Lobbying Act

The government’s Transparency of Lobbying, Non-party Campaigning and Trade Union Administration Act has been wholly incorrectly and unfairly termed the “gagging” law, as I will explain below.

The Lib Dems have long campaigned for more transparency and accountability in our political system. In the coalition agreement the government said that it wanted to “regulate lobbying through introducing a statutory register of lobbyists and ensuring greater transparency”. Through this Act, which gained Royal Assent on 30 January, this is what has been achieved.

The Act sets up a Statutory Register of Lobbyists, and this means consultant lobbyists, who meet ministers and civil service permanent secretaries on behalf of others, will have to publish a list of their clients. Consultant lobbyists will also have to make public which of the voluntary public affairs codes of conduct they adhere to. If they adhere to none, this will be out in the open for the first time.

Thanks to the Lib Dems, provision has been made for consultant lobbyist transparency to be immediately extended to meetings they have with party political special advisors, though we will have to have a majority coalition partner to agree with us on this to take it forward, as the Tories are blocking the use of this power at present.

In the United States wealthy lobby groups such as the National Rifle Association can directly influence policy and election results. This Act is intended make sure our politics is not influenced by big money in the way it is in the US. So, when third party groups campaign in a way which supports a particular political party or candidate, they will quite rightly have to register and disclose how they spent their money. This is a principle already well established in election law and what the Act does is create a level playing field to prevent wealthy organisations and individuals from skewing an election in their favour by using lots of money.

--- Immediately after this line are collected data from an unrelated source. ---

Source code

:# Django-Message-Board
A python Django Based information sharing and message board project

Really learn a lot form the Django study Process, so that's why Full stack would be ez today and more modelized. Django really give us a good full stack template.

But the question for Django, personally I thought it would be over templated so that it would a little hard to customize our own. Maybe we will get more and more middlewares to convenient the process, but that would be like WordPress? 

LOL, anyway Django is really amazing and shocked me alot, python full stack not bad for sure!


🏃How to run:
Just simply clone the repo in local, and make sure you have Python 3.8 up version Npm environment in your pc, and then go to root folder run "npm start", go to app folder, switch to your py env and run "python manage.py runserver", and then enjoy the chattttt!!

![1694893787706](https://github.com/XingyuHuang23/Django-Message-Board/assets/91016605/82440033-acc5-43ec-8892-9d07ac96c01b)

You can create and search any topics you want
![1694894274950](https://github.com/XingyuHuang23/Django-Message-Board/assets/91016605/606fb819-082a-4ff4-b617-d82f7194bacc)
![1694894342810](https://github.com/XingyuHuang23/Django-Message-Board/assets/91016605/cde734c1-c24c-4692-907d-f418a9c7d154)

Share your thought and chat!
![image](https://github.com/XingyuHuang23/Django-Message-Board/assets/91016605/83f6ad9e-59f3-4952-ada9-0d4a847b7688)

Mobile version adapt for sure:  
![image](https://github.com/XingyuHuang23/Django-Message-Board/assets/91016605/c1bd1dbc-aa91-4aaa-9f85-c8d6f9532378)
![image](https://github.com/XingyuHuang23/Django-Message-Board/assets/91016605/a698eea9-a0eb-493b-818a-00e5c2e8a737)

The provisions of the Act do not prevent anyone from campaigning and nor will it stop or even impede people and groups from calling for changes to government policy. The vast majority of charities and campaign groups, such as 38 Degrees for instance, work on campaigns to do with policy issues, which could not “reasonably be regarded as intending to promote or procure the electoral success of a party or candidate”, and are therefore not covered by the legislation.

Charities in particular have always been largely unable to take up what might be implicitly party political campaigning, because doing so is against longstanding charity law.  There is no reason why any organisation should be affected by this new legislation unless they are planning to spend large amounts of money on behalf of a particular party or candidate, even without that party’s direct involvement, in an attempt to change the outcome of the election in a particular constituency in favour of one candidate or another.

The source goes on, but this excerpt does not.